Mes Sept manies et habitudes d'écriture.


  1. Il n’est pas un jour sans que j’écrive. J’ai lu, il y a de cela quelques années un livre de Julia Cameron. J’en ai retenu cette habitude quotidienne. Chaque jour, de préférence au lever, en buvant mon thé, alors que mes rêves ne se sont pas encore effacés, j’écris trois pages… ni plus ni moins ; mais trois pages quotidiennement. Derrière mon dos, dans mon bureau, repose à présent une étagère entière de carnets. Ce sont des milliers de pages que je lirai peut-être un jour. 
  2. Je promène avec moi un carnet qui ne me quitte jamais. J’y note ce qui me passe par la tête. Ce sont souvent des bouts de dialogues, des incipits ou autres pensés que j’emprunte au hasard de mes rencontres et de mes lectures. J’en ai toute une collection, de toutes tailles. Je les égare régulièrement, mais jamais définitivement. Nos retrouvailles, après parfois quelques années sont alors l’occasion de les relire et de reprendre de vieilles idées qui ont inconsciemment fait leur chemin de maturation.
  3. J’ai longtemps, exclusivement écrit au clavier. Puis, on m’a offert un stylo, presque centenaire, dont je suis tombé fou amoureux de sa plume. J’ai remarqué que l’écriture au clavier et à la main ne procédaient pas du même cheminement ; comme si la pensée empruntait des voies différentes. Je garde ce stylo sur ma table de travail ; j’écris avec un roller quand je suis en balade. Je ne supporte pas le tracé de la pointe bille, que je trouve rêche et désagréable.
  4. Je peux écrire partout ; dans les gares, les cafés, en avion, chez moi ; n’importe où. J’ai rédigé certains de mes textes dans ma voiture, tandis que gare, je n’avais rien de mieux à faire. Avec le temps, j’ai pris quelques habitudes. Je me suis rendu compte que je n’étais jamais aussi bien que chez moi, entouré de mes objets familiers. J’ai peu à peu cessé d’écrire dans les cafés. Je n’aime pas les regards voyeurs. Je n’aime pas non plus être percu comme étant seul alors que j’affectionne tant la solitude. Ces derniers temps, j’écris au bureau à l’heure du repas. Je sais que mon temps est limité. Je reste seul et j’écris en mangeant un sandwich ou un bout de salade. Après une heure d’écriture, je me sens détendu et reposé, même si je suis rarement satisfait de ma production.

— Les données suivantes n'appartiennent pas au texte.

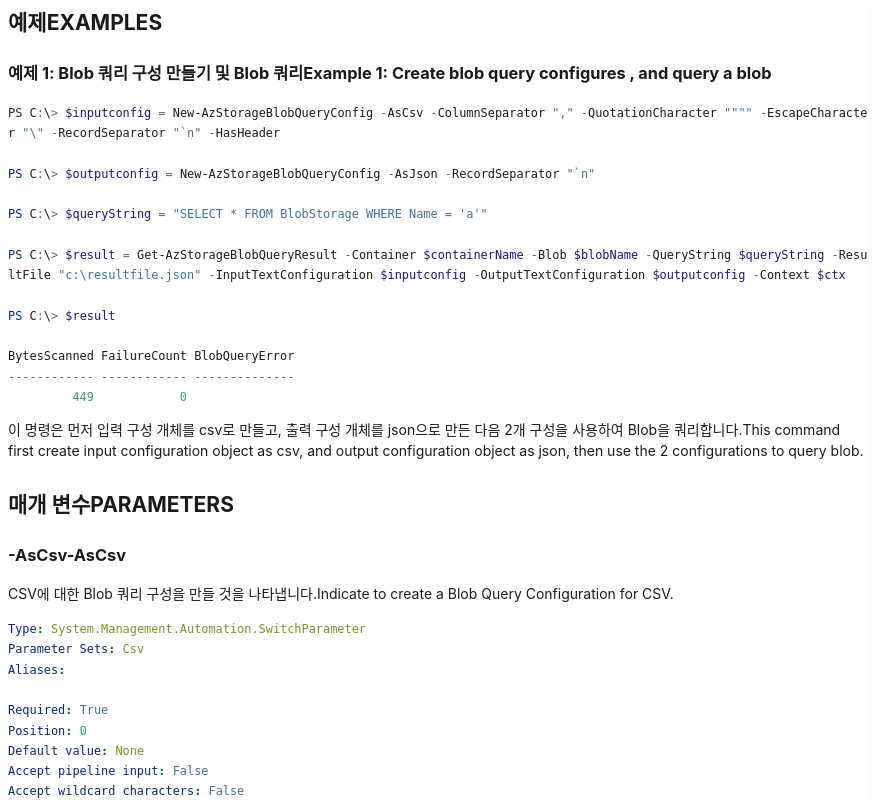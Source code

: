 ## <span data-ttu-id="93a36-109">예제</span><span class="sxs-lookup"><span data-stu-id="93a36-109">EXAMPLES</span></span>

### <span data-ttu-id="93a36-110">예제 1: Blob 쿼리 구성 만들기 및 Blob 쿼리</span><span class="sxs-lookup"><span data-stu-id="93a36-110">Example 1: Create blob query configures , and query a blob</span></span>
```powershell
PS C:\> $inputconfig = New-AzStorageBlobQueryConfig -AsCsv -ColumnSeparator "," -QuotationCharacter """" -EscapeCharacter "\" -RecordSeparator "`n" -HasHeader

PS C:\> $outputconfig = New-AzStorageBlobQueryConfig -AsJson -RecordSeparator "`n" 

PS C:\> $queryString = "SELECT * FROM BlobStorage WHERE Name = 'a'"

PS C:\> $result = Get-AzStorageBlobQueryResult -Container $containerName -Blob $blobName -QueryString $queryString -ResultFile "c:\resultfile.json" -InputTextConfiguration $inputconfig -OutputTextConfiguration $outputconfig -Context $ctx

PS C:\> $result

BytesScanned FailureCount BlobQueryError
------------ ------------ --------------
         449            0
```

<span data-ttu-id="93a36-111">이 명령은 먼저 입력 구성 개체를 csv로 만들고, 출력 구성 개체를 json으로 만든 다음 2개 구성을 사용하여 Blob을 쿼리합니다.</span><span class="sxs-lookup"><span data-stu-id="93a36-111">This command first create input configuration object as csv, and output configuration object as json, then use the 2 configurations to query blob.</span></span>

## <span data-ttu-id="93a36-112">매개 변수</span><span class="sxs-lookup"><span data-stu-id="93a36-112">PARAMETERS</span></span>

### <span data-ttu-id="93a36-113">-AsCsv</span><span class="sxs-lookup"><span data-stu-id="93a36-113">-AsCsv</span></span>
<span data-ttu-id="93a36-114">CSV에 대한 Blob 쿼리 구성을 만들 것을 나타냅니다.</span><span class="sxs-lookup"><span data-stu-id="93a36-114">Indicate to create a Blob Query Configuration for CSV.</span></span>

```yaml
Type: System.Management.Automation.SwitchParameter
Parameter Sets: Csv
Aliases:

Required: True
Position: 0
Default value: None
Accept pipeline input: False
Accept wildcard characters: False
```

  5. Je n’ai que tardivement découvert l’écriture en ateliers. Les contraintes imposées m’agacent souvent, mais contribuent toujours à libérer ma créativité. Je suis alors dans un état second où ce que je transcris n’est pas le résultat d’une pensée, mais une sorte de déversoir dont le résultat m’est toujours inconnu au moment où je démarre. Lire son texte en atelier est une épreuve qui m’est difficile. Je perçois plus aisément la qualité ainsi que l’authenticité chez les autres que chez moi même. Se confronter est selon moi un moyen efficace de s’affranchir de ses propres limites. Les ateliers d’écriture érotiques, souvent fréquentés par des femmes sont pour moi des exercices d’humilité et d’ouverture que j’apprécie tout en les appréhendant.

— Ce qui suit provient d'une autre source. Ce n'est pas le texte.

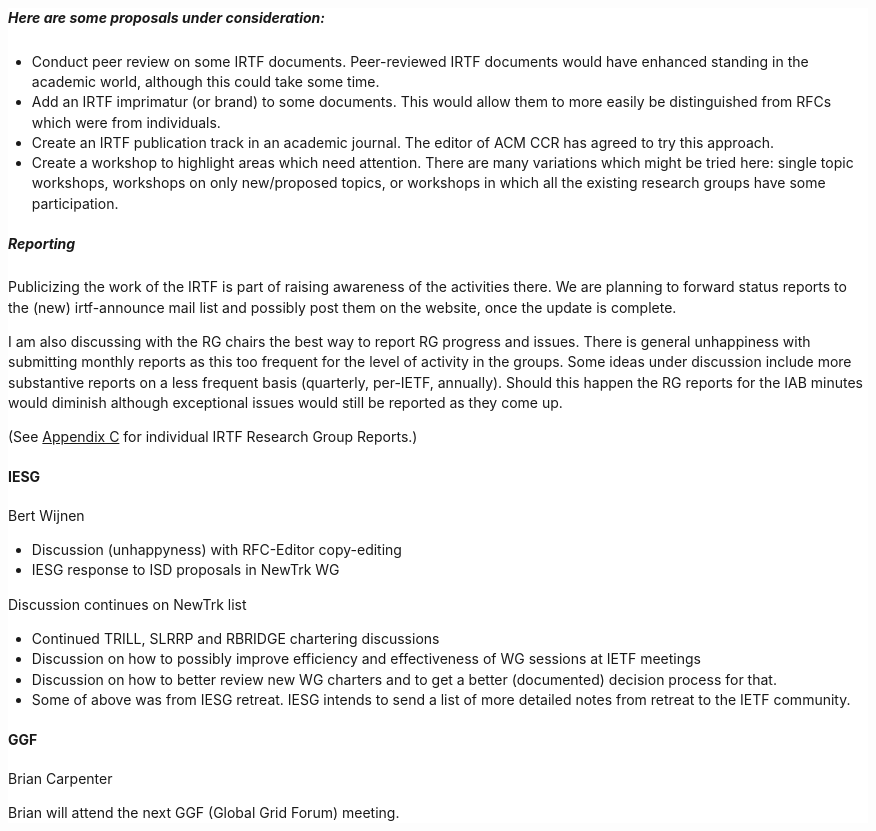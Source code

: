 
##### Here are some proposals under consideration:


* Conduct peer review on some IRTF documents. Peer-reviewed IRTF documents would have enhanced standing in the academic world, although this could take some time.
* Add an IRTF imprimatur (or brand) to some documents. This would allow them to more easily be distinguished from RFCs which were from individuals.
* Create an IRTF publication track in an academic journal. The editor of ACM CCR has agreed to try this approach.
* Create a workshop to highlight areas which need attention. There are many variations which might be tried here: single topic workshops, workshops on only new/proposed topics, or workshops in which all the existing research groups have some participation.


##### Reporting


Publicizing the work of the IRTF is part of raising awareness of the activities there. We are planning to forward status reports to the (new) irtf-announce mail list and possibly post them on the website, once the update is complete.


I am also discussing with the RG chairs the best way to report RG progress and issues. There is general unhappiness with submitting monthly reports as this too frequent for the level of activity in the groups. Some ideas under discussion include more substantive reports on a less frequent basis (quarterly, per-IETF, annually). Should this happen the RG reports for the IAB minutes would diminish although exceptional issues would still be reported as they come up.


(See [Appendix C](#c) for individual IRTF Research Group Reports.)


#### IESG


Bert Wijnen


* Discussion (unhappyness) with RFC-Editor copy-editing
* IESG response to ISD proposals in NewTrk WG  

 Discussion continues on NewTrk list
* Continued TRILL, SLRRP and RBRIDGE chartering discussions
* Discussion on how to possibly improve efficiency and effectiveness of WG sessions at IETF meetings
* Discussion on how to better review new WG charters and to get a better (documented) decision process for that.
* Some of above was from IESG retreat. IESG intends to send a list of more detailed notes from retreat to the IETF community.


#### GGF


Brian Carpenter


Brian will attend the next GGF (Global Grid Forum) meeting.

  6. Je suis rarement satisfait de ma production. J’ai beaucoup déchiré ou jeté. Je m’en suis voulu. Certains textes auraient pu simplement être retravaillés. Ils sont à présent irrémédiablement perdus. C’est la raison pour laquelle j’ai abandonné les feuilles volantes au profit des cahiers et des carnets. Je m’astreins à taper et retaper ; ce qui constitue pour moi une façon différente d’appréhender mon texte, mes les heures me manquent et je passe peu de temps à relire mes carnets.

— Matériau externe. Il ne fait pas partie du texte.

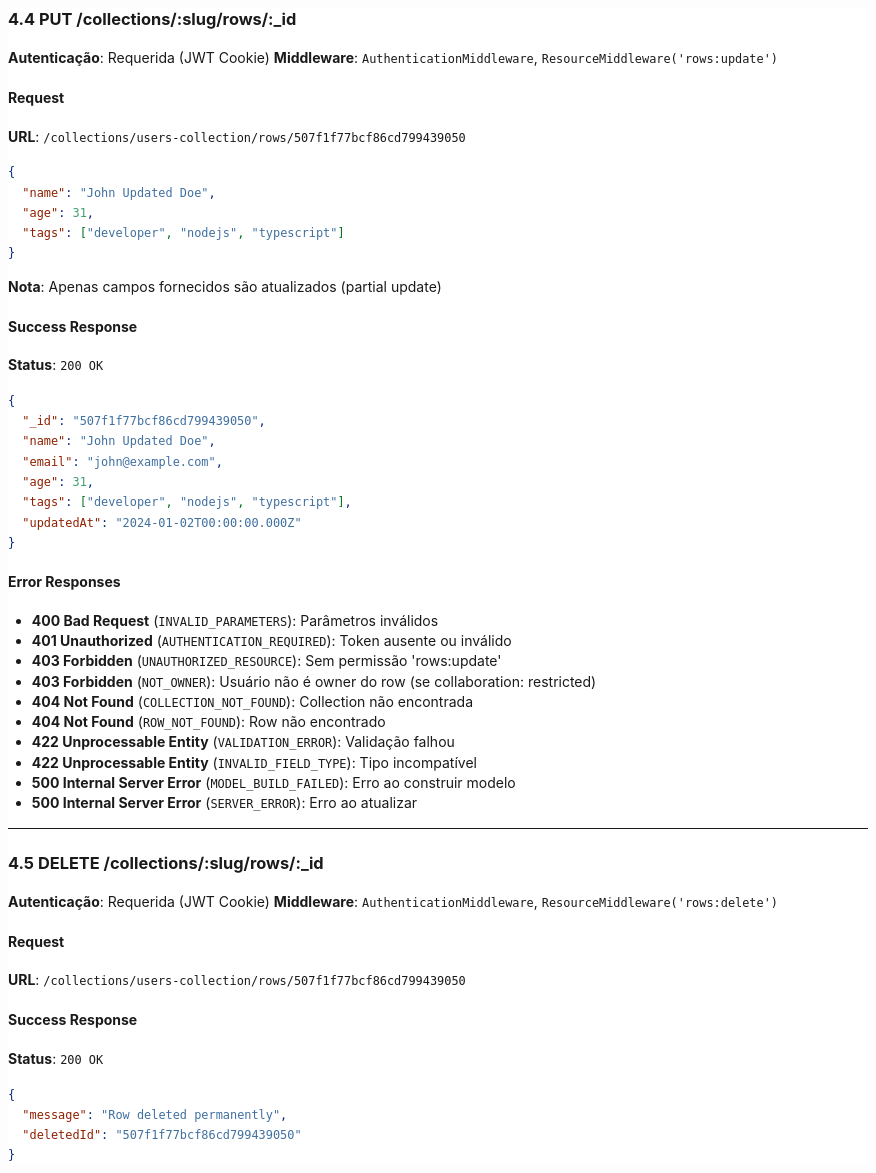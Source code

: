 
### 4.4 PUT /collections/:slug/rows/:_id
**Autenticação**: Requerida (JWT Cookie)
**Middleware**: `AuthenticationMiddleware`, `ResourceMiddleware('rows:update')`

#### Request
**URL**: `/collections/users-collection/rows/507f1f77bcf86cd799439050`
```json
{
  "name": "John Updated Doe",
  "age": 31,
  "tags": ["developer", "nodejs", "typescript"]
}
```
**Nota**: Apenas campos fornecidos são atualizados (partial update)

#### Success Response
**Status**: `200 OK`
```json
{
  "_id": "507f1f77bcf86cd799439050",
  "name": "John Updated Doe",
  "email": "john@example.com",
  "age": 31,
  "tags": ["developer", "nodejs", "typescript"],
  "updatedAt": "2024-01-02T00:00:00.000Z"
}
```

#### Error Responses
- **400 Bad Request** (`INVALID_PARAMETERS`): Parâmetros inválidos
- **401 Unauthorized** (`AUTHENTICATION_REQUIRED`): Token ausente ou inválido
- **403 Forbidden** (`UNAUTHORIZED_RESOURCE`): Sem permissão 'rows:update'
- **403 Forbidden** (`NOT_OWNER`): Usuário não é owner do row (se collaboration: restricted)
- **404 Not Found** (`COLLECTION_NOT_FOUND`): Collection não encontrada
- **404 Not Found** (`ROW_NOT_FOUND`): Row não encontrado
- **422 Unprocessable Entity** (`VALIDATION_ERROR`): Validação falhou
- **422 Unprocessable Entity** (`INVALID_FIELD_TYPE`): Tipo incompatível
- **500 Internal Server Error** (`MODEL_BUILD_FAILED`): Erro ao construir modelo
- **500 Internal Server Error** (`SERVER_ERROR`): Erro ao atualizar

---

### 4.5 DELETE /collections/:slug/rows/:_id
**Autenticação**: Requerida (JWT Cookie)
**Middleware**: `AuthenticationMiddleware`, `ResourceMiddleware('rows:delete')`

#### Request
**URL**: `/collections/users-collection/rows/507f1f77bcf86cd799439050`

#### Success Response
**Status**: `200 OK`
```json
{
  "message": "Row deleted permanently",
  "deletedId": "507f1f77bcf86cd799439050"
}
```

  7. J’aime planifier mes textes. Découper les scènes en séquences qui se répondent est un jeu qui ne me lasse jamais. Je rêve beaucoup de mes personnages. Je leur invente toute une vie, une enfance, des secrets cachés, des obsessions, des manies, des sources de honte ou de réjouissance. « Écrire » mon personnage c’est donner vie à un univers qui se révèle devant mes yeux. Je sais que je n’utiliserai qu’une infime partie de sa biographie, mais les histoires découlent toujours du personnage, jamais le contraire. Alors, une fois qu’il existe en moi, je planifie, je découpe, je tronçonne et je schématise… je sais parfaitement où je veux aller. J’écris alors, et la plupart du temps je ne respecte pas mon plan, mais l’avoir devant moi me rassure à défaut de me guider.